What a beautiful day. Determined to make the most of the glorious sunshine, I ventured outside. As I inhaled large lungfuls of fresh air, I noticed a pretty yellow butterfly. Perched on a fox turd. Nice.
I could hear the perturbed chickens shouting obscenities at me from the bottom of the garden. Accompanied by the chuffin cat, I went to release them from their coop. As I opened the cage door they looked up at me, squawked and hurtled off onto the lawn. As opposed to the chuffin cat who hurtled headfirst vertically up the nearest tree.
Son no 3’s voice drifted across to me: “Mum! I’m stuck on the trampoline!”
I ambled across to him to see what the trouble was.
“Every time I move, I get an electric shock” he complained.
“Best sit still then, love” I replied with a smile.
The poor little chap was having a bad day. He’d already spent half the morning tied to a tree, courtesy of his brothers. Having struggled free, he’d then had a fight with the chuffin cat as she wouldn’t let him play on the slide – she was having far too much fun clambering up and down it and completely refused to take turns. Now this.
I left him in his bouncy prison, rocking a funky new static-spiked hair do, and went inside to make a drink. I love a nice cup of tea, particularly Earl Grey … although my family don’t call it that after son no 3 once misheard the name, causing much hilarity: he thought it was called ‘Old Gay’ and the name stuck.
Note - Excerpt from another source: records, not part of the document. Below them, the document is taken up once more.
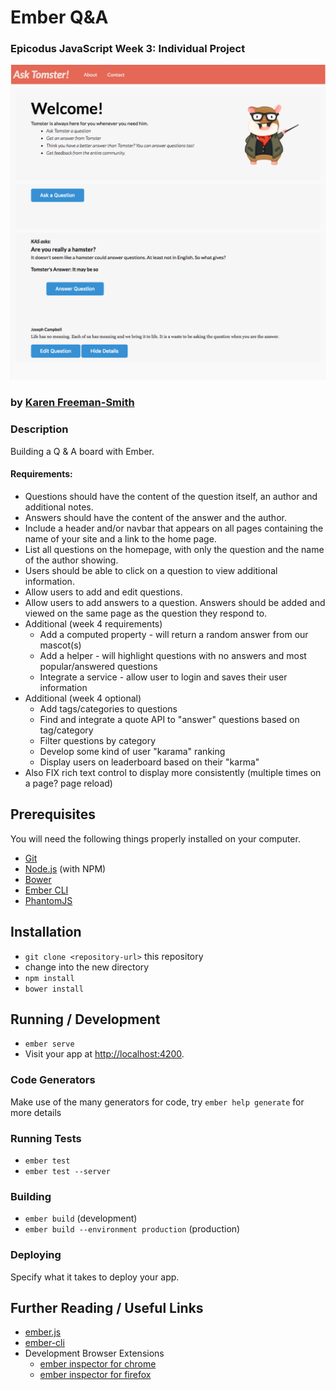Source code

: # Ember Q&A
### Epicodus JavaScript Week 3: Individual Project
![project screenshot](screenshot.png)

### by [Karen Freeman-Smith](https://karenfreemansmith.github.io)

### Description
Building a Q & A board with Ember.

#### Requirements:
* Questions should have the content of the question itself, an author and additional notes.
* Answers should have the content of the answer and the author.
* Include a header and/or navbar that appears on all pages containing the name of your site and a link to the home page.
* List all questions on the homepage, with only the question and the name of the author showing.
* Users should be able to click on a question to view additional information.
* Allow users to add and edit questions.
* Allow users to add answers to a question. Answers should be added and viewed on the same page as the question they respond to.
* Additional (week 4 requirements)
  * Add a computed property - will return a random answer from our mascot(s)
  * Add a helper - will highlight questions with no answers and most popular/answered questions
  * Integrate a service - allow user to login and saves their user information
* Additional (week 4 optional)
  * Add tags/categories to questions
  * Find and integrate a quote API to "answer" questions based on tag/category
  * Filter questions by category
  * Develop some kind of user "karama" ranking
  * Display users on leaderboard based on their "karma"
* Also FIX rich text control to display more consistently (multiple times on a page? page reload)

## Prerequisites

You will need the following things properly installed on your computer.

* [Git](http://git-scm.com/)
* [Node.js](http://nodejs.org/) (with NPM)
* [Bower](http://bower.io/)
* [Ember CLI](http://ember-cli.com/)
* [PhantomJS](http://phantomjs.org/)

## Installation

* `git clone <repository-url>` this repository
* change into the new directory
* `npm install`
* `bower install`

## Running / Development

* `ember serve`
* Visit your app at [http://localhost:4200](http://localhost:4200).

### Code Generators

Make use of the many generators for code, try `ember help generate` for more details

### Running Tests

* `ember test`
* `ember test --server`

### Building

* `ember build` (development)
* `ember build --environment production` (production)

### Deploying

Specify what it takes to deploy your app.

## Further Reading / Useful Links

* [ember.js](http://emberjs.com/)
* [ember-cli](http://ember-cli.com/)
* Development Browser Extensions
  * [ember inspector for chrome](https://chrome.google.com/webstore/detail/ember-inspector/bmdblncegkenkacieihfhpjfppoconhi)
  * [ember inspector for firefox](https://addons.mozilla.org/en-US/firefox/addon/ember-inspector/)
I looked through the window to see the chuffin cat was now playing hide and seek with the chickens. Well, she was hiding, they were seeking. A large crow suddenly landed in the garden, a menacing gleam in his eye. He didn’t stay for long – who chased him away? Yes, that’s right: Cobweb Gladys the small white hen, whilst the chuffin cat bravely cowered behind a blade of grass.
I brought my cup of ‘Old Gay’ outside and wandered towards a garden chair. The chickens instantly spied me and came running full pelt, their little spindly legs working hard as their fat, feathered bodies waddled from side to side. I placed my cup on the ground and they took it in turns to peer impertinently at the tea. Much to my annoyance, a small black fly decided to nosedive directly into my cup. In a frenzy, Cobweb Gladys plunged her beak into the hot tea. It didn’t stay there long: she shook her head in a stupor, knocking the cup and spilling the entire contents all over the grass. Not to be outdone, Doris DooDah decided her errant sister should lose her ‘Head Chicken’ status at that precise moment, and she launched a full scale mutiny. The chuffin cat hit major panic mode and shot up the apple tree, her claws splintering on the trunk in her haste to escape. There she remained, shouting loudly as if to provide a running commentary on the battle unfolding below her.
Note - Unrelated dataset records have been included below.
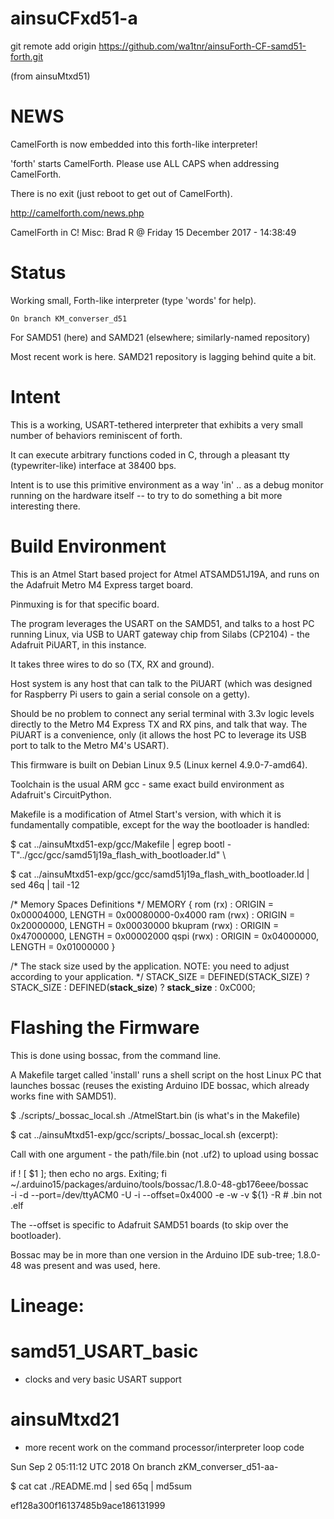 # ainsuCFxd51-a

  git remote add origin https://github.com/wa1tnr/ainsuForth-CF-samd51-forth.git 

(from ainsuMtxd51)

# NEWS

CamelForth is now embedded into this forth-like interpreter!

  'forth' starts CamelForth.  Please use ALL CAPS when
addressing CamelForth.

  There is no exit (just reboot to get out of CamelForth).

http://camelforth.com/news.php

CamelForth in C!
Misc: Brad R @ Friday 15 December 2017 - 14:38:49

# Status

Working small, Forth-like interpreter (type 'words' for help).

    On branch KM_converser_d51

For SAMD51 (here) and SAMD21 (elsewhere; similarly-named repository)

Most recent work is here.  SAMD21 repository is lagging behind quite a bit.

# Intent

This is a working, USART-tethered interpreter that exhibits a very small
number of behaviors reminiscent of forth.

It can execute arbitrary functions coded in C, through a pleasant tty
(typewriter-like) interface at 38400 bps.

Intent is to use this primitive environment as a way 'in' .. as a debug
monitor running on the hardware itself -- to try to do something a bit
more interesting there.

# Build Environment

This is an Atmel Start based project for Atmel ATSAMD51J19A,
and runs on the Adafruit Metro M4 Express target board.

Pinmuxing is for that specific board.

The program leverages the USART on the SAMD51, and talks to
a host PC running Linux, via USB to UART gateway chip from
Silabs (CP2104) - the Adafruit PiUART, in this instance.

It takes three wires to do so (TX, RX and ground).

Host system is any host that can talk to the PiUART (which
was designed for Raspberry Pi users to gain a serial console
on a getty).

Should be no problem to connect any serial terminal with 3.3v
logic levels directly to the Metro M4 Express TX and RX pins,
and talk that way.  The PiUART is a convenience, only (it allows
the host PC to leverage its USB port to talk to the Metro M4's
USART).

This firmware is built on Debian Linux 9.5 (Linux kernel
4.9.0-7-amd64).

Toolchain is the usual ARM gcc - same exact build environment as
Adafruit's CircuitPython.

Makefile is a modification of Atmel Start's version, with which
it is fundamentally compatible, except for the way the bootloader
is handled:

  $ cat ../ainsuMtxd51-exp/gcc/Makefile | egrep bootl
-T"../gcc/gcc/samd51j19a_flash_with_bootloader.ld" \

 $ cat ../ainsuMtxd51-exp/gcc/gcc/samd51j19a_flash_with_bootloader.ld | sed 46q | tail -12

/* Memory Spaces Definitions */
MEMORY
{
  rom      (rx)  : ORIGIN = 0x00004000, LENGTH = 0x00080000-0x4000
  ram      (rwx) : ORIGIN = 0x20000000, LENGTH = 0x00030000
  bkupram  (rwx) : ORIGIN = 0x47000000, LENGTH = 0x00002000
  qspi     (rwx) : ORIGIN = 0x04000000, LENGTH = 0x01000000
}

/* The stack size used by the application. NOTE: you need to adjust according to your application. */
STACK_SIZE = DEFINED(STACK_SIZE) ? STACK_SIZE : DEFINED(__stack_size__) ? __stack_size__ : 0xC000;

# Flashing the Firmware

This is done using bossac, from the command line.

A Makefile target called 'install' runs a shell script on 
the host Linux PC that launches bossac (reuses the existing
Arduino IDE bossac, which already works fine with SAMD51).

 $ ./scripts/_bossac_local.sh ./AtmelStart.bin (is what's in the Makefile)

 $ cat ../ainsuMtxd51-exp/gcc/scripts/_bossac_local.sh  (excerpt):

Call with one argument - the path/file.bin (not .uf2) to upload using bossac

if ! [ $1 ]; then
   echo no args.  Exiting; fi
   ~/.arduino15/packages/arduino/tools/bossac/1.8.0-48-gb176eee/bossac \
    -i -d --port=/dev/ttyACM0 -U -i --offset=0x4000 -e -w -v ${1} -R  # .bin not .elf

The  --offset is specific to Adafruit SAMD51 boards (to skip
over the bootloader).

Bossac may be in more than one version in the Arduino IDE
sub-tree; 1.8.0-48 was present and was used, here.

# Lineage:

# samd51_USART_basic
   * clocks and very basic USART support

# ainsuMtxd21
  * more recent work on the command processor/interpreter loop code

Sun Sep  2 05:11:12 UTC 2018
On branch zKM_converser_d51-aa-

 $ cat cat ./README.md | sed 65q | md5sum

ef128a300f16137485b9ace186131999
I sighed in frustration. How could a simple cup of ‘Old Gay’ have turned an idyllic afternoon into a scene from Gladiator?
Son no 3 appeared, evidently having managed to extricate himself from his static cell.
“Mum, I’m hungry. What’s for tea?” he asked.
“Roast chicken!” I replied tartly, looking at the squabbling heap of feathers fighting at my feet. “Take your pick!”